1.46k stars 124 forks source link

Whether this set of analysis theory is applicable to recurrent neural networks #145

Open 9527-ly opened 1 year ago

9527-ly commented 1 year ago

I noticed that the current toolkit only supports Conv2D and Dense models. But in practical application and research, we often use time series data to predict. So I want to know whether this theory is applicable to recurrent neural networks, such as LSTM and RNN. Thank you very much. In fact, I have used the toolkit to conduct some tests on LSTMs, and the results of these tests can be obtained. Since the weight of LSTMs is different from that of conventional neural network models, I do not know whether my test process and test results are correct.

9527-ly commented 1 year ago

Each layer of LSTMs contains multiple weight matrixs, such as the weight of input gate and output gate. I don't know how to deal with multiple weight matrices in one layer. After I took out the weight matrixs of LSTMs, I concatenate them to a complete matrix. Some of the code I used to test was as follows：

def analyze_model(model):

alphas = []
for l in model.layers:
    print(l)
    if l.get_weights():
        if (isinstance(l, tensorflow.keras.layers.LSTM)):
            W=l.get_weights()[1]
        elif (isinstance(l, tensorflow.keras.layers.ConvLSTM2D)):
            W0 = l.get_weights()[0]
            W1 = l.get_weights()[1]
            W = np.append(W0, W1, axis=2)
        else:
            W = l.get_weights()[0]
        W = reshape_tensor(W)
        M, N = np.min(W.shape), np.max(W.shape)
        if ((N>2) and (M>2)):
            Q=N/M

            svd = TruncatedSVD(n_components=M-1, n_iter=7, random_state=10)
            svd.fit(W)
            sv = svd.singular_values_
            evals_imagenet = sv*sv

            alpha, D, best =fit_powerlaw(evals_imagenet)
            print(alpha, D, best)
            alphas.append(alpha)
return alphas

9527-ly commented 1 year ago

I want to know whether I have handled the weight of LSTMs correctly. Because I can perform svd. fit (Wi) on each matrix, and I can also perform svd. fit (W) on a merged matrix. Can my operation apply to other metrics, like the spectral norm and the MP soft rank. I would appreciate your help.
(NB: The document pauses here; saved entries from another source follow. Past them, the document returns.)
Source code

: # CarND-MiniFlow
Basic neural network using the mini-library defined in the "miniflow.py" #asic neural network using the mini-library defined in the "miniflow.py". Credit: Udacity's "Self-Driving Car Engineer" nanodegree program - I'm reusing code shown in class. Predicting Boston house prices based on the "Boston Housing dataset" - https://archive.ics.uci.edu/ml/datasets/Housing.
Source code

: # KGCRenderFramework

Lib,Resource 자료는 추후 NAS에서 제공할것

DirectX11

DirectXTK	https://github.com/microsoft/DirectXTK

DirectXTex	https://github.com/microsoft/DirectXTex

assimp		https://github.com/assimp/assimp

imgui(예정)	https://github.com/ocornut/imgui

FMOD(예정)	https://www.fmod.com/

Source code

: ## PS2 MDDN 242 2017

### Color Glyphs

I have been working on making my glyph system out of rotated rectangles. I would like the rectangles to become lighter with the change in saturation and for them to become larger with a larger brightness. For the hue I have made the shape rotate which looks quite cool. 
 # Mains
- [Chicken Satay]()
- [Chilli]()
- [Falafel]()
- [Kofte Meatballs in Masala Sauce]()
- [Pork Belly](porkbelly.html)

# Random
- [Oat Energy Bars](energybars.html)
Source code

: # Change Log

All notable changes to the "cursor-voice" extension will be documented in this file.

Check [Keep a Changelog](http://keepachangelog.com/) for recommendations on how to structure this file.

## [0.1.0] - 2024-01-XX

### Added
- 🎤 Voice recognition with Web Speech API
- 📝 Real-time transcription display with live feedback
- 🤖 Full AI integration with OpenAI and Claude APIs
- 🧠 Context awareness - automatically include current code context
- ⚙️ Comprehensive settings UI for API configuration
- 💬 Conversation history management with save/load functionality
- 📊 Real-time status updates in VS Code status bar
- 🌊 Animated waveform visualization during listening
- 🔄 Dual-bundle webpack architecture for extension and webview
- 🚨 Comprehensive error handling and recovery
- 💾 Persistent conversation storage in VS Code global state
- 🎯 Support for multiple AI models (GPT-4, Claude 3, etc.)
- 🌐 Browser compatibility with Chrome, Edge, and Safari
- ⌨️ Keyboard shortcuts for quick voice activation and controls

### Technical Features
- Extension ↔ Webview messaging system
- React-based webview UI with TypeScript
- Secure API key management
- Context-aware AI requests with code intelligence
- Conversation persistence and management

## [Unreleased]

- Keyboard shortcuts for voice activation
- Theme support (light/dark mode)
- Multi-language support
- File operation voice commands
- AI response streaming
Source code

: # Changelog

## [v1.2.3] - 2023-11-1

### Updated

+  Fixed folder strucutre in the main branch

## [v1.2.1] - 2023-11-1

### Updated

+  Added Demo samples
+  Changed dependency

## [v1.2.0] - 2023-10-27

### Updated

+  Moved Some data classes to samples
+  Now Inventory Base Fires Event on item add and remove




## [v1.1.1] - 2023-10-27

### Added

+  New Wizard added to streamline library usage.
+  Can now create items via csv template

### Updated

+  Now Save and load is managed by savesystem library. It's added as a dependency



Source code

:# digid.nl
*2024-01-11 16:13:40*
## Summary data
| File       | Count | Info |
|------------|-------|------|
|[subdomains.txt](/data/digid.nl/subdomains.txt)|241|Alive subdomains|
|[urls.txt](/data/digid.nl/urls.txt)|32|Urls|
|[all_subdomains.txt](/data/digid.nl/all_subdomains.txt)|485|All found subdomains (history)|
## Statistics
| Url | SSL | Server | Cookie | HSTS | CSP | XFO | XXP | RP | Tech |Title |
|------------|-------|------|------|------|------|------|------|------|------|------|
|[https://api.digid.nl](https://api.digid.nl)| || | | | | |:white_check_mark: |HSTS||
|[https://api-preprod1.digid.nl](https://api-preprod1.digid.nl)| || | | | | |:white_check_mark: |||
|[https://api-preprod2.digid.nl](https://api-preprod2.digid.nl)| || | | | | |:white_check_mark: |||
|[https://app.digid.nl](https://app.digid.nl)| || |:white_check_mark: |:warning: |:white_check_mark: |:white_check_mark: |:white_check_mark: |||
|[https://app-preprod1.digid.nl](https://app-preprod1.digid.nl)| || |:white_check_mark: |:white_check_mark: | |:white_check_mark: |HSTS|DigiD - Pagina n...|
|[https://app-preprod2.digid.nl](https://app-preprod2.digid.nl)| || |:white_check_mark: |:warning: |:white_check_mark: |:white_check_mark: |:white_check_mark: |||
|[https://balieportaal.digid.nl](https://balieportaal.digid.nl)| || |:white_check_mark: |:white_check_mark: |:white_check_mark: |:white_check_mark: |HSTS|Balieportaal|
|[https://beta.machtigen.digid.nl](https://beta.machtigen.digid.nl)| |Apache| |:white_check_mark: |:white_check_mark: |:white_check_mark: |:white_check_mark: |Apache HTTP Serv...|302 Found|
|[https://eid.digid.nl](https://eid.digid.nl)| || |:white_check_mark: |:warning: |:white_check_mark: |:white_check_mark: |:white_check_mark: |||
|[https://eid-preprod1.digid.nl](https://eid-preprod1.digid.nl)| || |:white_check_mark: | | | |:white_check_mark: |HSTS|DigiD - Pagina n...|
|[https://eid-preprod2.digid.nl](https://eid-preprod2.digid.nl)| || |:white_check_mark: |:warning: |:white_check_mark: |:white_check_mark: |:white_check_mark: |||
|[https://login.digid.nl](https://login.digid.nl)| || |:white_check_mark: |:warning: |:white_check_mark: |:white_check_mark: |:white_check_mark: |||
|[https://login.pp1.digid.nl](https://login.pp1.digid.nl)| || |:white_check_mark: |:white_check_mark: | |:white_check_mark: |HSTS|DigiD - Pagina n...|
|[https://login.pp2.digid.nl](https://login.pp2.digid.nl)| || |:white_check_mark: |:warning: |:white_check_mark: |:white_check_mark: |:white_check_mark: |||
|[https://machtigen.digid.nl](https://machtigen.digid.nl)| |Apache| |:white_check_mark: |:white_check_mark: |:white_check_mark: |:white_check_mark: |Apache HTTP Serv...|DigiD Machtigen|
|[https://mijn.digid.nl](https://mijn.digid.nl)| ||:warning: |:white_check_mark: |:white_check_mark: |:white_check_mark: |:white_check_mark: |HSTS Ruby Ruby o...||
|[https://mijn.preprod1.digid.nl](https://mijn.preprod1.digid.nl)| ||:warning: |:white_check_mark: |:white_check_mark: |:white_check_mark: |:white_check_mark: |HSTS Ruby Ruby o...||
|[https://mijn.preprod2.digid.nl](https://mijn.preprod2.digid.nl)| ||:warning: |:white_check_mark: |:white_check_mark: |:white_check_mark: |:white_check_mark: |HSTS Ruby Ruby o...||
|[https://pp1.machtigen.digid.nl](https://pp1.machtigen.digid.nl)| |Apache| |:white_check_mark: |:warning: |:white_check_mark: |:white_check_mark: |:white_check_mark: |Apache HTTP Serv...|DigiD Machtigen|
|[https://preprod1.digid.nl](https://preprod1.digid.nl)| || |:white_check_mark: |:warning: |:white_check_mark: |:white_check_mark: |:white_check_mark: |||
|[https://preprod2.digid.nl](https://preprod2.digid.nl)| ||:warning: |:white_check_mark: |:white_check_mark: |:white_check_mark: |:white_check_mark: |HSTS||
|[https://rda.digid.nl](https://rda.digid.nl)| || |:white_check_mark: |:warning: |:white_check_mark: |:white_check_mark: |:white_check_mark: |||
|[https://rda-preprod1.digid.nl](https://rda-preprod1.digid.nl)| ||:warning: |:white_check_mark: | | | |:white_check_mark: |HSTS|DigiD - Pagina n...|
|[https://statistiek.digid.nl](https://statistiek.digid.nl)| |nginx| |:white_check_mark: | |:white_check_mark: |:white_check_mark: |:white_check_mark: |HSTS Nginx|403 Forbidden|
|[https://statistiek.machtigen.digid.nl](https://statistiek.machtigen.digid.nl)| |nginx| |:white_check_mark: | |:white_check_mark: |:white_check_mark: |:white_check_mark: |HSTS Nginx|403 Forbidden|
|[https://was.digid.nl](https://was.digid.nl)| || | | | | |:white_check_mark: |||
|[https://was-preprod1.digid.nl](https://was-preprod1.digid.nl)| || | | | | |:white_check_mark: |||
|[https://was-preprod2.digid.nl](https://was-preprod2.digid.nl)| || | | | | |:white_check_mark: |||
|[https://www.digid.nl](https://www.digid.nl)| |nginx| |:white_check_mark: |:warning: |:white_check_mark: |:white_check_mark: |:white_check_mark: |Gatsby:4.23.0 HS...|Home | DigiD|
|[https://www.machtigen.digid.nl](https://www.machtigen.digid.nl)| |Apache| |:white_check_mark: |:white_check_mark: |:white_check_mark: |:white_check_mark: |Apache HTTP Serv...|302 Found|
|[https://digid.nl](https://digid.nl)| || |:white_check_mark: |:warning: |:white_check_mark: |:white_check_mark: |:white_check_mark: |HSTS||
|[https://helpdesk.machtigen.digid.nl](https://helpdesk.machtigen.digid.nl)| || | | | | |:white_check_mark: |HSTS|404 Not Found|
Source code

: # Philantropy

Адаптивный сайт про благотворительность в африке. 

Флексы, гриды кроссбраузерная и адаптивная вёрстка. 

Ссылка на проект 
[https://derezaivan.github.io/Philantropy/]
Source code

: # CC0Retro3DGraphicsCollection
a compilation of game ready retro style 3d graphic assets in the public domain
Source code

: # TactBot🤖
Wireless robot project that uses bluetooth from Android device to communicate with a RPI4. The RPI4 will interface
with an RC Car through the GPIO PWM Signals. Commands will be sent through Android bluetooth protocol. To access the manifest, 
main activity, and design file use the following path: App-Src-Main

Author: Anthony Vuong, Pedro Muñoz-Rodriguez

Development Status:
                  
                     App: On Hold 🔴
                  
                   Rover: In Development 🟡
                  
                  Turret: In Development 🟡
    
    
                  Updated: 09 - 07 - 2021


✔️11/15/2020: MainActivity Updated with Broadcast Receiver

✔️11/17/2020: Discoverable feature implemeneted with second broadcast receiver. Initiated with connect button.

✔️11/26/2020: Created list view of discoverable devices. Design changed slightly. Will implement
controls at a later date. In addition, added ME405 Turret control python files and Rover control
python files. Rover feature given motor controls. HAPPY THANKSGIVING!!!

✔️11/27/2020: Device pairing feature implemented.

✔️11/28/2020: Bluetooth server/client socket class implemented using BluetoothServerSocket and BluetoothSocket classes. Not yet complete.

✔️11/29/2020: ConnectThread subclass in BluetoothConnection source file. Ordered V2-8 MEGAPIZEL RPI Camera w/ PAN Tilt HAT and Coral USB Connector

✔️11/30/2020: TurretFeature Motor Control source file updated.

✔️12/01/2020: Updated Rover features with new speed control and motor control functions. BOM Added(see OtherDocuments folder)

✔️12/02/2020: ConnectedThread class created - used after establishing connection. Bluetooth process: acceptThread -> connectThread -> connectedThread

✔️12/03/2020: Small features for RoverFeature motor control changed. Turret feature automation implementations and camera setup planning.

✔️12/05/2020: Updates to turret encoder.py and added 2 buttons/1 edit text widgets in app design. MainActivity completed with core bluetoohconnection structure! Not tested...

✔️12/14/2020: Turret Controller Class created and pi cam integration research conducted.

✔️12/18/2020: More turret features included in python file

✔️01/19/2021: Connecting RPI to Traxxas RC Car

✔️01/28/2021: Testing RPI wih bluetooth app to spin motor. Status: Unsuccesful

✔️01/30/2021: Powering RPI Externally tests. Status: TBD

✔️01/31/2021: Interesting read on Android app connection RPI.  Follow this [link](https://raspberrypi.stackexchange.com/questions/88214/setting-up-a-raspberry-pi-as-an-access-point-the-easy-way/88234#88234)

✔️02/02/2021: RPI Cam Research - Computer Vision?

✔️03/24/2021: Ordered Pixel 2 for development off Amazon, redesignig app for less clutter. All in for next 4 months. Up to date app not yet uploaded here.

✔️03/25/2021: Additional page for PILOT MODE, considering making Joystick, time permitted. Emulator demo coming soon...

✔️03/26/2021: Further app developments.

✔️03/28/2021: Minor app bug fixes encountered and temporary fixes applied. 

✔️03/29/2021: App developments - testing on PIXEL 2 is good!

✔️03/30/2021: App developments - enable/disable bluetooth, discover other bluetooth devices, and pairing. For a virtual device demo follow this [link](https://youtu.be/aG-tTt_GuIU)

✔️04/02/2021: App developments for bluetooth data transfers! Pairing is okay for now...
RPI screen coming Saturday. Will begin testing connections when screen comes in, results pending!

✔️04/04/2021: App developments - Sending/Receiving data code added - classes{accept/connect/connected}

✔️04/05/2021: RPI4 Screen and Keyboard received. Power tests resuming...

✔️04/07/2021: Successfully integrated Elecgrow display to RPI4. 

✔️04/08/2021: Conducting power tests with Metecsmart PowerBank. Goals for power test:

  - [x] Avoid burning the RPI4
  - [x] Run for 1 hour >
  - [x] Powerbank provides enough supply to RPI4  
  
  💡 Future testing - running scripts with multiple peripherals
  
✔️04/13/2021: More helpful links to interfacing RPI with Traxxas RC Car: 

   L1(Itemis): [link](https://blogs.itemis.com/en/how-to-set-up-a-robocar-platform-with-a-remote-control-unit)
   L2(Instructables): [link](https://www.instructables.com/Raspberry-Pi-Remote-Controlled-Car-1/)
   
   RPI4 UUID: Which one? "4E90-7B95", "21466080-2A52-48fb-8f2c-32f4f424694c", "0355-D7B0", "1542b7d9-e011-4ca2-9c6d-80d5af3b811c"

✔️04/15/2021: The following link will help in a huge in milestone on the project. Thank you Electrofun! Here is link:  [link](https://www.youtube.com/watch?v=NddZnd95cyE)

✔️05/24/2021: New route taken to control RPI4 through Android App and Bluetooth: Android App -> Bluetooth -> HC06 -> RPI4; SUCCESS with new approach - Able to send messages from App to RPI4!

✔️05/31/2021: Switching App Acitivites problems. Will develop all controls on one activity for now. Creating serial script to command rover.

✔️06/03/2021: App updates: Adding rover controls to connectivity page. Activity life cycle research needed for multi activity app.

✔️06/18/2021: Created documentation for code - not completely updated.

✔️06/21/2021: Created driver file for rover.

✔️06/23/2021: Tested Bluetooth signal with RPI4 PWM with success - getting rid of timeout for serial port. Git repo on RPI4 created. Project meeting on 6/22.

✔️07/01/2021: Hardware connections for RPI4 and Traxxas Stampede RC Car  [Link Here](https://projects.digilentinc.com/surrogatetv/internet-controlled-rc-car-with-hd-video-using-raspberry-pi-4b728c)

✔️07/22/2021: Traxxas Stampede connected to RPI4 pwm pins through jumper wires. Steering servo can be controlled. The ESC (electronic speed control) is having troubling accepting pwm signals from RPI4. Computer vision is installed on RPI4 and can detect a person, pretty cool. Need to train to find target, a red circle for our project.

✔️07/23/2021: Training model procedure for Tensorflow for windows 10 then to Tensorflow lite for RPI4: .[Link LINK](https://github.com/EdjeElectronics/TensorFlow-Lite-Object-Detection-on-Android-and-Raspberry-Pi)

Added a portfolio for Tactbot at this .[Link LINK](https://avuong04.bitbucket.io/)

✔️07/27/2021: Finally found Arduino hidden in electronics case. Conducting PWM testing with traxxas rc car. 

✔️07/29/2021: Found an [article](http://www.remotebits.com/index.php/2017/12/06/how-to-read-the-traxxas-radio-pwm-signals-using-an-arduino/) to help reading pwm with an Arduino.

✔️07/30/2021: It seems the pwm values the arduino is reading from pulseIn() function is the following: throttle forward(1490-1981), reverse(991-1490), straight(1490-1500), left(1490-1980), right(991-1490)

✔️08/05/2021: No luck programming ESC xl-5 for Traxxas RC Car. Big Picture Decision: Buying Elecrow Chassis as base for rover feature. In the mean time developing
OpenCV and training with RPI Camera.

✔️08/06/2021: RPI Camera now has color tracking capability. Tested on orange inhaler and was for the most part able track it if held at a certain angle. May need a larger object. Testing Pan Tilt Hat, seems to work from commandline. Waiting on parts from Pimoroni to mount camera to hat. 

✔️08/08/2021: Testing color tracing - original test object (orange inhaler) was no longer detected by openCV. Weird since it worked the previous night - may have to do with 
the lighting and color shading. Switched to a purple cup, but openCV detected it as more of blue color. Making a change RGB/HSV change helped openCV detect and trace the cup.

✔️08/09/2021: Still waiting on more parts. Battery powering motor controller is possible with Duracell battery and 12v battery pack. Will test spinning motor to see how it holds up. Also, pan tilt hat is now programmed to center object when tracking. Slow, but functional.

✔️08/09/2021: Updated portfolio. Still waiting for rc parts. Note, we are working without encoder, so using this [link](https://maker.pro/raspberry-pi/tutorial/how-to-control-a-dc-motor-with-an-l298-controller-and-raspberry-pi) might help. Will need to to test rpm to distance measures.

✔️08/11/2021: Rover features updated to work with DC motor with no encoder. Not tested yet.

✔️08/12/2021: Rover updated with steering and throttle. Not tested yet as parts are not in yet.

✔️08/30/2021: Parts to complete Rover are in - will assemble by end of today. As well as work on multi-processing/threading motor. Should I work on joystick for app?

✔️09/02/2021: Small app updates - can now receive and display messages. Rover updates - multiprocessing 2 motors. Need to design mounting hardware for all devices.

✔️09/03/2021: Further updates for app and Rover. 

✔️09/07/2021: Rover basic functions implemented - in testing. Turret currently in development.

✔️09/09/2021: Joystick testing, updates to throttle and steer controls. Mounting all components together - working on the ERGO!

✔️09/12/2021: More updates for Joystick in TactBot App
charlesmartin14 commented 1 year ago

Adding LSTMs is more complicated. Its unclear to me if just reshaping or stacking the matrices will yield power law distributions

also, i dont have a good set of very well trained models, similar to whats on huggingface, to study how LSTMs behave

9527-ly commented 1 year ago

Adding LSTMs is more complicated. Its unclear to me if just reshaping or stacking the matrices will yield power law distributions

also, i dont have a good set of very well trained models, similar to whats on huggingface, to study how LSTMs behave

Thank you @charlesmartin14 . I once saw a paper named ''On Generalization Bounds of a Family of Recurrent Neural Networks''. The link to this paper is https://arxiv.org/pdf/1910.12947v2.pdf.

Can you provide me with your email address. If possible, I would like to provide you with some LSTMs models for research.

At the same time, I want to know whether there are generalization metrics applicable to LSTMs. If you have any suggestions, I would be very grateful

charlesmartin14 commented 1 year ago

charlesmartin14@gmail.com charles@calculationconsulting.com

FYI, weightwatcher is not based on generalization bounds; it uses techniques from statistical mechanics

If you can send me a few models (and maybe the code used to generate them) I can see about adding them to weightwatcher. LIke a shared google drive would be good.

9527-ly commented 1 year ago

charlesmartin14@gmail.com charles@calculationconsulting.com

FYI, weightwatcher is not based on generalization bounds; it uses techniques from statistical mechanics

If you can send me a few models (and maybe the code used to generate them) I can see about adding them to weightwatcher. LIke a shared google drive would be good.

Thank you @charlesmartin14. In recent days, I will provide you with the tensorflow model according to your needs.

9527-ly commented 1 year ago

@charlesmartin14. I uploaded the file. Due to the limitation of the upload file size, I have compressed the input feature file. You can get the file from the link: https://github.com/9527-ly/lstms. You can also get it from the email I sent you.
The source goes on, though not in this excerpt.